[Collected data entries]
==============================
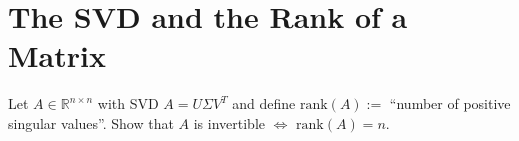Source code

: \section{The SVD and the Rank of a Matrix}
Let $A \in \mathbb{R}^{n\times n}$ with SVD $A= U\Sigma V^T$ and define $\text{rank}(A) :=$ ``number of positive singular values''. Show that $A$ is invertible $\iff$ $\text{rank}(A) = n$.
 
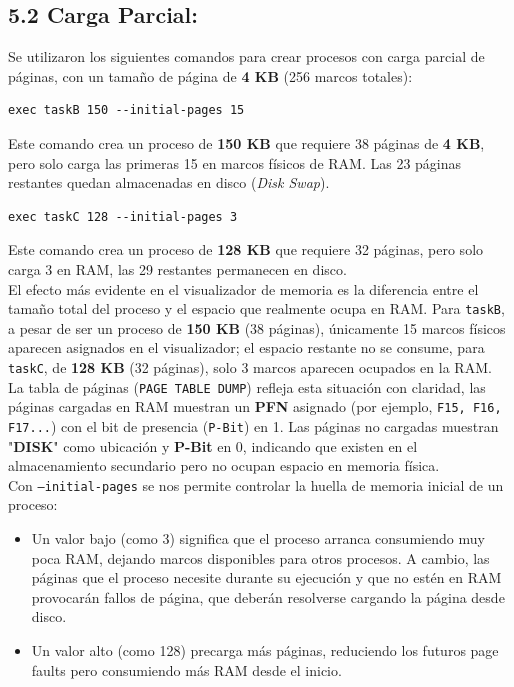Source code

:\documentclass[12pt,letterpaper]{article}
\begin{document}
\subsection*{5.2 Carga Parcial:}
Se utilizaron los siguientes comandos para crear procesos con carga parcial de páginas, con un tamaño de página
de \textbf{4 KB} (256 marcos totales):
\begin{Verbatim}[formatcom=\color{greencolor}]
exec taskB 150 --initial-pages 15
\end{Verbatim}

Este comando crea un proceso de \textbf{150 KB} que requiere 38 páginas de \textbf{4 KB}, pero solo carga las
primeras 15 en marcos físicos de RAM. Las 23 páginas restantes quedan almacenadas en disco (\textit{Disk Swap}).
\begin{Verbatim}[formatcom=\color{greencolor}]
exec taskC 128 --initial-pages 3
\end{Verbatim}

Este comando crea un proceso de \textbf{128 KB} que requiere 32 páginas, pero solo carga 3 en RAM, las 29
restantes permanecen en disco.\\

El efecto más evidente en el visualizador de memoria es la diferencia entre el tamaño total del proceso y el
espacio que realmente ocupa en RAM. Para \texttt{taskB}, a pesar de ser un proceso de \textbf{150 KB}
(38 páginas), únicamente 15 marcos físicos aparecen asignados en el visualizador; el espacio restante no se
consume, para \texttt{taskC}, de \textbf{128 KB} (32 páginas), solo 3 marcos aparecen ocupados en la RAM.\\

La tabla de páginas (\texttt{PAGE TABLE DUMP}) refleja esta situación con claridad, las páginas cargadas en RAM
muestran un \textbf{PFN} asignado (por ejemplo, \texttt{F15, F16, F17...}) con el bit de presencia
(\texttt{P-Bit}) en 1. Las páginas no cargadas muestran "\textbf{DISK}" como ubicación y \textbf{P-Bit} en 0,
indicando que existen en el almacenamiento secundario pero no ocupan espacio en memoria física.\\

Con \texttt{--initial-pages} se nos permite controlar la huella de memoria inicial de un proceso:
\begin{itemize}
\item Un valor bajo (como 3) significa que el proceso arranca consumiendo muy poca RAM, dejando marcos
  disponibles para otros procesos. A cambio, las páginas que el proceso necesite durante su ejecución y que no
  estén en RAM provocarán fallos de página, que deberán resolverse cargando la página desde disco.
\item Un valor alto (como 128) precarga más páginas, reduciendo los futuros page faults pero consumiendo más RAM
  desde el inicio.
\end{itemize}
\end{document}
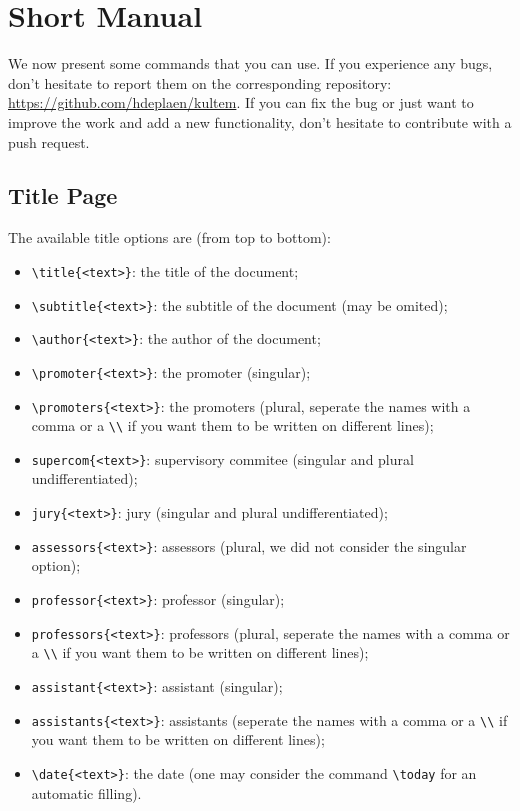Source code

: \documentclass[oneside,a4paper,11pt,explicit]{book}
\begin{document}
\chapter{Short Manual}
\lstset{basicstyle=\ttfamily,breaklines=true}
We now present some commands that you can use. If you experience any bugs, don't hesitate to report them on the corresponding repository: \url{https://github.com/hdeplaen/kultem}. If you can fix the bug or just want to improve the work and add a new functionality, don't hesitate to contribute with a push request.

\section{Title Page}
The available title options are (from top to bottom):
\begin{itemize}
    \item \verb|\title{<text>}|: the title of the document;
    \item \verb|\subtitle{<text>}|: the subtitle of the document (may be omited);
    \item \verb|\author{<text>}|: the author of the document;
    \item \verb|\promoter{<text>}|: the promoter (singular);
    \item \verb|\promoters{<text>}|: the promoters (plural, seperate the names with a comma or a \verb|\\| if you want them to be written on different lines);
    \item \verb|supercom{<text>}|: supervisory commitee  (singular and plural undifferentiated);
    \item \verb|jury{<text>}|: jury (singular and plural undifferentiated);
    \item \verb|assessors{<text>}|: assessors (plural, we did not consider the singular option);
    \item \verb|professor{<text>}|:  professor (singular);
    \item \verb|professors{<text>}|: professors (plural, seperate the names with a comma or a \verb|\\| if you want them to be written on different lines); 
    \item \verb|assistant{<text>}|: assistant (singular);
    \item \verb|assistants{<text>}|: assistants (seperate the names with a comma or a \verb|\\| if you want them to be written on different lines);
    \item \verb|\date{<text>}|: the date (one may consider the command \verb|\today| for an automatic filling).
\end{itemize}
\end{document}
==============================
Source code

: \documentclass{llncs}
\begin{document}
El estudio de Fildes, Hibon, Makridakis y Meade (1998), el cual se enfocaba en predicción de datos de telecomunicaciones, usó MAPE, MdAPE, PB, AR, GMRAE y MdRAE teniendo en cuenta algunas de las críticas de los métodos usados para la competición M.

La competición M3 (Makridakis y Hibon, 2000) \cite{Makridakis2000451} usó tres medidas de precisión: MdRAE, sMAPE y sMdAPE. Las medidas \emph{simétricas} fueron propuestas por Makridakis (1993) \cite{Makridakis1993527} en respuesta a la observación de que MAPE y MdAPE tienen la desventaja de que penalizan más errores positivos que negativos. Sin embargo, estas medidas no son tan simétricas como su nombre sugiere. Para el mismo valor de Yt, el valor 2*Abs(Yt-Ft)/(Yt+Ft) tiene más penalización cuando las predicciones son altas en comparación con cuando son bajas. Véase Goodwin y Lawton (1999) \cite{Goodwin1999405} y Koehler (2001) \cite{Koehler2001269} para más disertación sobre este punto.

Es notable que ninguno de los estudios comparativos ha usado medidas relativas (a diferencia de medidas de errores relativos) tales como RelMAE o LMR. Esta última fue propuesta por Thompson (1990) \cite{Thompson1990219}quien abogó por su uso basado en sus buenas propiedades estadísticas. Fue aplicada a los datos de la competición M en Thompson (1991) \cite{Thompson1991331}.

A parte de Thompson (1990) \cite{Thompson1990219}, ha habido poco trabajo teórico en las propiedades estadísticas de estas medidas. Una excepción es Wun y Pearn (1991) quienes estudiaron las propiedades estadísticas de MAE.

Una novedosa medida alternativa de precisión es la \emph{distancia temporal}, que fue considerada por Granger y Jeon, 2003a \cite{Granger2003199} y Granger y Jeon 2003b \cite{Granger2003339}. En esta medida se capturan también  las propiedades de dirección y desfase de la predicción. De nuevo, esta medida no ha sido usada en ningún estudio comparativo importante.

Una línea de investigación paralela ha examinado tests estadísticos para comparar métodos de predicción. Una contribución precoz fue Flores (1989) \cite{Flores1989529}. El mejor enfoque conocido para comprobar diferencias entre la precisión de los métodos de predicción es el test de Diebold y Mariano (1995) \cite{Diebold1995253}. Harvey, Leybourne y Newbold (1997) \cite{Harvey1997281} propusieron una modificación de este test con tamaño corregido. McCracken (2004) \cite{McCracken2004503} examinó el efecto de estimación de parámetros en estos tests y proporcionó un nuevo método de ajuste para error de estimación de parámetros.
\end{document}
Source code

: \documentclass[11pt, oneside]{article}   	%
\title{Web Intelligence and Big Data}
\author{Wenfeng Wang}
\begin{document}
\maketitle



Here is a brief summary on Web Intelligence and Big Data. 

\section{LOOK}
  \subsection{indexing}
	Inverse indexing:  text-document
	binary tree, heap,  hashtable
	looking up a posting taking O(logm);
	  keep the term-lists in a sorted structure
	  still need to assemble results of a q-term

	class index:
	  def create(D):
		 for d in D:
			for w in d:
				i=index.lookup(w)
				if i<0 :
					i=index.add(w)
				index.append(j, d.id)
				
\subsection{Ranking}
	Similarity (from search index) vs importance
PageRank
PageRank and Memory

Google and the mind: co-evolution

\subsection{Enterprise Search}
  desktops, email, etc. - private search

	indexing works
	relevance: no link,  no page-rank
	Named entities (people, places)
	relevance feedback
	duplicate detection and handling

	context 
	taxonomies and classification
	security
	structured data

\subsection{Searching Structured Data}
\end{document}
==============================
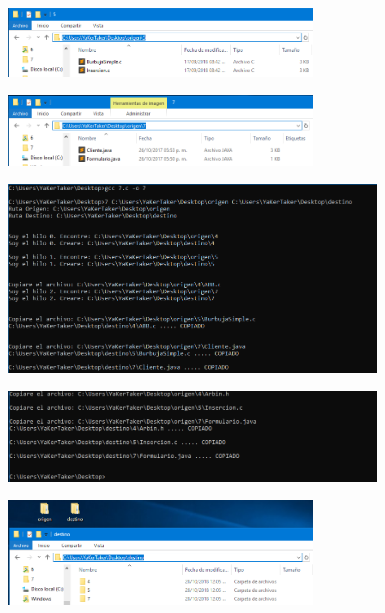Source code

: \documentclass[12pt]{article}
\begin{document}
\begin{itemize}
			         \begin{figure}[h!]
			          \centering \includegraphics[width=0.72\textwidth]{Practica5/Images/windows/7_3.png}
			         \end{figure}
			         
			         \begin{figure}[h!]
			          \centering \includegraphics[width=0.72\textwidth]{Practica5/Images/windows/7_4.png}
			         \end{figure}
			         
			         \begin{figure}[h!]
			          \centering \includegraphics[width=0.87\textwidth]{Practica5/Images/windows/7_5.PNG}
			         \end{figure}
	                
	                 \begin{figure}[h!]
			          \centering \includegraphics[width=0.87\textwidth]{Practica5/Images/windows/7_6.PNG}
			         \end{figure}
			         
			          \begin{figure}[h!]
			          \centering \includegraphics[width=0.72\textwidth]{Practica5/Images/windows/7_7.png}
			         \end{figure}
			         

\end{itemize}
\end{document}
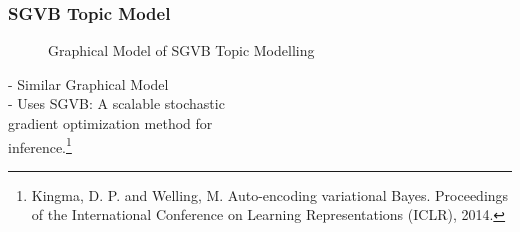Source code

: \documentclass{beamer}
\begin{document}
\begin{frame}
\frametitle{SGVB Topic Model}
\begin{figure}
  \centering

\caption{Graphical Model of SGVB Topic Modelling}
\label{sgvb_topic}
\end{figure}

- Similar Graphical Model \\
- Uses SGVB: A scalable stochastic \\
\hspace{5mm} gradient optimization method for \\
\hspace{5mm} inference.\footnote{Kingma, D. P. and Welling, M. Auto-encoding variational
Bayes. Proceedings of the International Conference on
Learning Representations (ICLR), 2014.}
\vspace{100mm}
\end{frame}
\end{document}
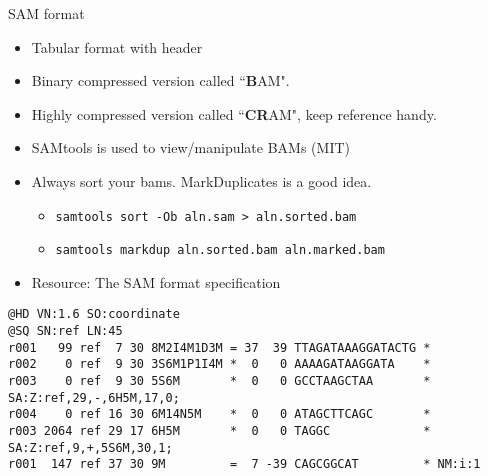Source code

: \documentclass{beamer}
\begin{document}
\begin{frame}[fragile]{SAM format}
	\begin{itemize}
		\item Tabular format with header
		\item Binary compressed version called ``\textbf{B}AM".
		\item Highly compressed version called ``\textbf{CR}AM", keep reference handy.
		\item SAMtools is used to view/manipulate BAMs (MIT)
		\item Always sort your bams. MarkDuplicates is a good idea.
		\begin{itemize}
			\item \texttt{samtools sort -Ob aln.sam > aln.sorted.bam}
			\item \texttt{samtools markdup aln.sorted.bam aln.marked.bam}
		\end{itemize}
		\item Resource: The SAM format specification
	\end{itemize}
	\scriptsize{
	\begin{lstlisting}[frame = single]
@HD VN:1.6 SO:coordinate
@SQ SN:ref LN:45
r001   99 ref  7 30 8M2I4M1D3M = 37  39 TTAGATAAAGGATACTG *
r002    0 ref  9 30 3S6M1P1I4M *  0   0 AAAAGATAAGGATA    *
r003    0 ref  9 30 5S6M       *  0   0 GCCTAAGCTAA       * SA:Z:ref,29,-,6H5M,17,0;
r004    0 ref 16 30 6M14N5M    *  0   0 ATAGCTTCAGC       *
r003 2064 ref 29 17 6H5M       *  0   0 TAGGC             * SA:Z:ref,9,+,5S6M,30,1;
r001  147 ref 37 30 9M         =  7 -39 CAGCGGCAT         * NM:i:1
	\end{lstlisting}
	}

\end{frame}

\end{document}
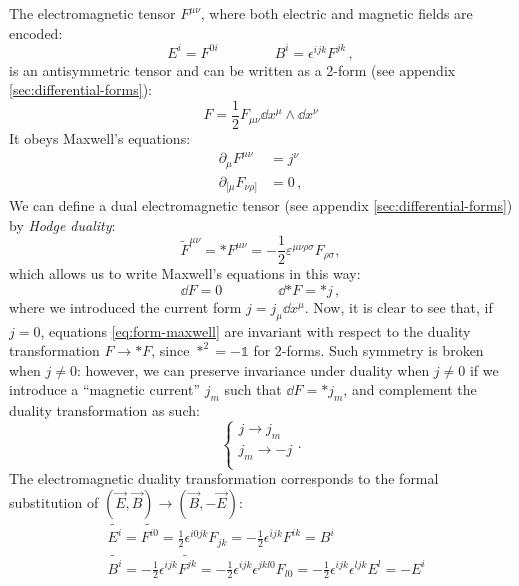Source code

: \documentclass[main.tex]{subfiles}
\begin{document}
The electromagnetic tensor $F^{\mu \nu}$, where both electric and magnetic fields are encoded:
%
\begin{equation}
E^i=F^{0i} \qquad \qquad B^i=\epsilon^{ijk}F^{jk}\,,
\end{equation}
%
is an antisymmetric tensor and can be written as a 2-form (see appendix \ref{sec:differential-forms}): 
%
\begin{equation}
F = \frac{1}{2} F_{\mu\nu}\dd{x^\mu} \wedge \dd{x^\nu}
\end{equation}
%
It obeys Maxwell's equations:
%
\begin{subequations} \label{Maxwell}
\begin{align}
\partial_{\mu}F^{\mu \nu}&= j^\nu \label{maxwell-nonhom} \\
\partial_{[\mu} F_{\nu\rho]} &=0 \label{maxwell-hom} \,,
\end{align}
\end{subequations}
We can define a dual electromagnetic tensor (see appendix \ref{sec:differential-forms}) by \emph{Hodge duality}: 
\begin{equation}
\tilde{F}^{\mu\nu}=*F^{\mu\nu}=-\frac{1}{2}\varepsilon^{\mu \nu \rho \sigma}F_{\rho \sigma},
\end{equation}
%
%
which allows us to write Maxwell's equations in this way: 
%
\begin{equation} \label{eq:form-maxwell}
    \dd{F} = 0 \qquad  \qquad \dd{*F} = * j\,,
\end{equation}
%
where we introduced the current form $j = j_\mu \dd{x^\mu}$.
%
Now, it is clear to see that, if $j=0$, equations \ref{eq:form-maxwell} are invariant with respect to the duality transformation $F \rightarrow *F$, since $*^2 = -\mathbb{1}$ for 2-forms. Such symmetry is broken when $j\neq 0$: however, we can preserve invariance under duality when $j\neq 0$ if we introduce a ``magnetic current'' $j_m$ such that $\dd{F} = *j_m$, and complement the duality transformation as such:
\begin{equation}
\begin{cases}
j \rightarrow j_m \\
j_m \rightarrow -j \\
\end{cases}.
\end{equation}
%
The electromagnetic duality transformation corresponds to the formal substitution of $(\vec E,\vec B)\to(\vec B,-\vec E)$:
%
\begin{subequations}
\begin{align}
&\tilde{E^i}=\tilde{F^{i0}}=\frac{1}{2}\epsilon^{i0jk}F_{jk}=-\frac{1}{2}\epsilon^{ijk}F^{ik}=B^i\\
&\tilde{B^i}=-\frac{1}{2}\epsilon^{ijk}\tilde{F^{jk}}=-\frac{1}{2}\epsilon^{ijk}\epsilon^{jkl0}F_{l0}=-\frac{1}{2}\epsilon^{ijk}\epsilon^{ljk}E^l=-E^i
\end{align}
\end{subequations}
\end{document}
==============================
» Required action
Please state how many lines of the records hold the word "hspace", and write nothing but that number.

» Answer box
2